→ Directions for this task: Report each line of the listing that carries the word "version".

***** Material for the task *****

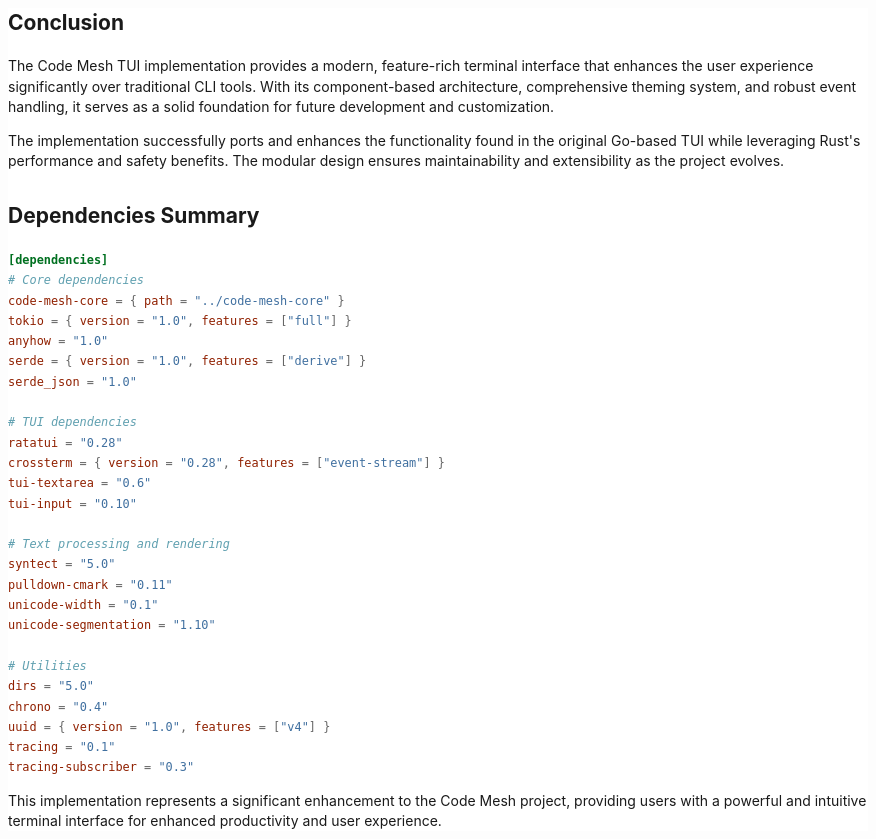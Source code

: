 ## Conclusion

The Code Mesh TUI implementation provides a modern, feature-rich terminal interface that enhances the user experience significantly over traditional CLI tools. With its component-based architecture, comprehensive theming system, and robust event handling, it serves as a solid foundation for future development and customization.

The implementation successfully ports and enhances the functionality found in the original Go-based TUI while leveraging Rust's performance and safety benefits. The modular design ensures maintainability and extensibility as the project evolves.

## Dependencies Summary

```toml
[dependencies]
# Core dependencies
code-mesh-core = { path = "../code-mesh-core" }
tokio = { version = "1.0", features = ["full"] }
anyhow = "1.0"
serde = { version = "1.0", features = ["derive"] }
serde_json = "1.0"

# TUI dependencies
ratatui = "0.28"
crossterm = { version = "0.28", features = ["event-stream"] }
tui-textarea = "0.6"
tui-input = "0.10"

# Text processing and rendering
syntect = "5.0"
pulldown-cmark = "0.11"
unicode-width = "0.1"
unicode-segmentation = "1.10"

# Utilities
dirs = "5.0"
chrono = "0.4"
uuid = { version = "1.0", features = ["v4"] }
tracing = "0.1"
tracing-subscriber = "0.3"
```

This implementation represents a significant enhancement to the Code Mesh project, providing users with a powerful and intuitive terminal interface for enhanced productivity and user experience.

*****

→ Answer for the task:
tokio = { version = "1.0", features = ["full"] }
serde = { version = "1.0", features = ["derive"] }
crossterm = { version = "0.28", features = ["event-stream"] }
uuid = { version = "1.0", features = ["v4"] }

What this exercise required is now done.